Flashbacks of trauma can be triggered by non-threatening stimuli. Researchers trace the basis of such generalised fear to neurons in the amygdalae.
Sufferers of post-traumatic stress disorder (PTSD) — an anxiety disorder normally triggered by a traumatic experience — often lose their ability to discriminate between safe and dangerous stimuli, responding with intense fear to sensory cues that pose no threat but remind them of the trauma. Just like the allegorical cat, which once scalded by hot water, fears even cold water.
Brain imaging studies have shown a relationship between this condition and hyperactivity in the amygdalae — brain structures that process emotional reactions — but to date studies have not been able to uncover the underlying cause.
Now researchers from the National Centre for Biological Sciences (NCBS) have carried out fear conditioning studies on rats that have revealed the neuronal mechanism that causes this shift from fear of specific stimuli to a more generalised fear, promising insights into conditions like PTSD. The study shows that individual neurons in the amygdalae of rats exposed to strong electrical shocks lose the ability to distinguish between cues for safety and danger, causing them to become fearful of non-threatening stimuli.
“Being afraid of dangerous stimuli is not a problem. It’s being afraid of things that are not dangerous that is the pathology,” said Sumantra Chattarji, who co-authored a paper on the research with Supriya Ghosh, a graduate student. “This balance is important because this is precisely what goes wrong in PTSD.”

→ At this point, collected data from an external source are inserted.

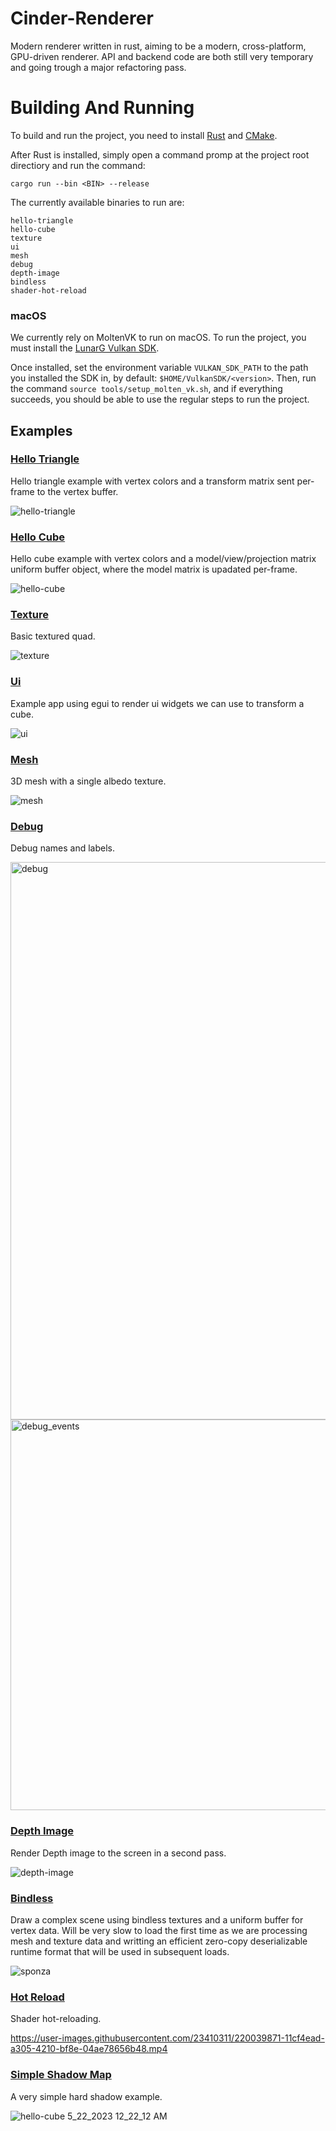 # Cinder-Renderer
Modern renderer written in rust, aiming to be a modern, cross-platform, GPU-driven renderer.
API and backend code are both still very temporary and going trough a major refactoring pass.

# Building And Running

To build and run the project, you need to install [Rust](https://www.rust-lang.org/tools/install) and [CMake](https://cmake.org/).

After Rust is installed, simply open a command promp at the project root directiory and run the command:

```
cargo run --bin <BIN> --release
```

The currently available binaries to run are:

```
hello-triangle
hello-cube
texture
ui
mesh
debug
depth-image
bindless
shader-hot-reload
```

### macOS
 We currently rely on MoltenVK to run on macOS. To run the project, you must install the [LunarG Vulkan SDK](https://www.lunarg.com/vulkan-sdk/). 
 
Once installed, set the environment variable `VULKAN_SDK_PATH` to the path you installed the SDK in, by default: `$HOME/VulkanSDK/<version>`. Then, run the command `source tools/setup_molten_vk.sh`, and if everything succeeds, you should be able to use the regular steps to run the project.
 
## Examples
### [Hello Triangle](./crates/bin/hello-triangle/src/main.rs)<br/>
Hello triangle example with vertex colors and a transform matrix sent per-frame to the vertex buffer.

![hello-triangle](https://user-images.githubusercontent.com/23410311/211144602-96c42b6b-355e-4d5c-a2f3-8897c80d7029.gif)

### [Hello Cube](./crates/bin/hello-cube/src/main.rs)<br/>
Hello cube example with vertex colors and a model/view/projection matrix uniform buffer object, where the model matrix is upadated per-frame.

![hello-cube](https://user-images.githubusercontent.com/23410311/211144696-135565dd-0b67-4e00-97c5-1a8b1d7562f0.gif)

### [Texture](./crates/bin/texture/src/main.rs)<br/>
Basic textured quad.

![texture](https://user-images.githubusercontent.com/23410311/211232839-00e248d9-9c73-4b71-9e00-06d532930cde.gif)

### [Ui](./crates/bin/ui/src/main.rs)<br/>
Example app using egui to render ui widgets we can use to transform a cube.

![ui](https://user-images.githubusercontent.com/23410311/211710290-65f36d24-180f-4af4-b55c-9dc2920d0306.gif)

### [Mesh](./crates/bin/mesh/src/main.rs)<br/>
3D mesh with a single albedo texture.

![mesh](https://user-images.githubusercontent.com/23410311/212804707-f4f97fb4-d63d-4449-9b20-31a01a228904.gif)

### [Debug](./crates/bin/debug/src/main.rs)<br/>
Debug names and labels.

<img width="892" alt="debug" src="https://user-images.githubusercontent.com/23410311/214242577-cbc09ca9-aedb-4465-8bc0-94162b31807b.png">
<img width="625" alt="debug_events" src="https://user-images.githubusercontent.com/23410311/214773768-d88bfb9e-a679-4dec-87d7-c2331dae89f5.png">

### [Depth Image](./crates/bin/depth-image/src/main.rs)<br/>
Render Depth image to the screen in a second pass.

![depth-image](https://user-images.githubusercontent.com/23410311/232945597-0e4ba4fe-5570-4ad1-93a6-8c7193114dd6.gif)

### [Bindless](./crates/bin/bindless/src/main.rs)<br/>
Draw a complex scene using bindless textures and a uniform buffer for vertex data.
Will be very slow to load the first time as we are processing mesh and texture data and writting an efficient zero-copy deserializable runtime format that will be used in subsequent loads.


![sponza](https://user-images.githubusercontent.com/23410311/218249268-324efc6f-941c-4787-babb-00d82991ae1d.png)

### [Hot Reload](./crates/bin/shader-hot-reload/src/main.rs)<br/>
Shader hot-reloading.

https://user-images.githubusercontent.com/23410311/220039871-11cf4ead-a305-4210-bf8e-04ae78656b48.mp4

### [Simple Shadow Map](./crates/bin/simple-light/src/main.rs)<br/>
A very simple hard shadow example.

![hello-cube 5_22_2023 12_22_12 AM](https://github.com/ArthurKValladares/Cinder-Renderer/assets/23410311/4a9c396e-bb2e-464b-b038-50c609d70f86)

In the study, rats were exposed to two similar but distinct sounds, one of which was paired with a mild electric shock. The rats quickly learned to discriminate between the two, showing greater fear response to the danger tone 24 hours later even though the shock was removed. But when the shock strength was doubled, the same animals lost their ability to discriminate and began showing a greater fear response to the safe tone too.
To understand the neuronal basis for the change the researchers recorded electrical signals from individual neurons in the rats’ amygdalae. They discovered that following mild shock conditioning 42% exhibited increased firing in response to the danger tone, while 6% failed to discriminate and 51% did not respond at all. But after doubling the shock strength, many of the cue-specific neurons lost their ability to discriminate, with their numbers falling to 32%, while the number that responded equally to both stimuli rose to 30%, resulting in a more generalised fear reaction.
When faced with the potential for greater danger animals tend to err on the side of caution by generalising their fear response. This study suggests this is reflected at the neuronal level, according to Chattarji.
In addition, the researchers found that fear conditioning caused the response time of neuronal reactions to stimuli to shorten. This suggests a strengthening of connections between the thalamus (which is responsible for relaying sensory signals) and the amygdalae, rather than the longer connection via the auditory cortex, an area of the brain involved in more complex processing of auditory information.
“The connection from the thalamus to the amygdala is the quick and dirty solution. It’s not very accurate but it’s fast,” said Chattarji. “You can’t wait until the data is all available. It’s a noisy world and you’ve got one shot at it. The pressure to do it quickly is enormous when it comes to survival.”
The researchers also found that it was possible to induce the same fear generalisation when the rats were conditioned with a strong shock by using a pharmacological substance called forskolin. The drug activates the cyclic adenosine monophosphate – protein kinase A (cAMP-PKA) signalling pathway in the amygdala. The researchers found that activating the pathway while using mild shock conditioning still resulted in similar fear generalisation to that found when using a strong shock. This could provide a starting point for pharmacological solutions to conditions like PTSD says Chattarji.
“I don’t think it’s the only one, but it could be a potential target,” he added. “One of the experiments I would like to try next is to do forced blocking of the pathway and apply a strong shock to see if generalisation still occurs.”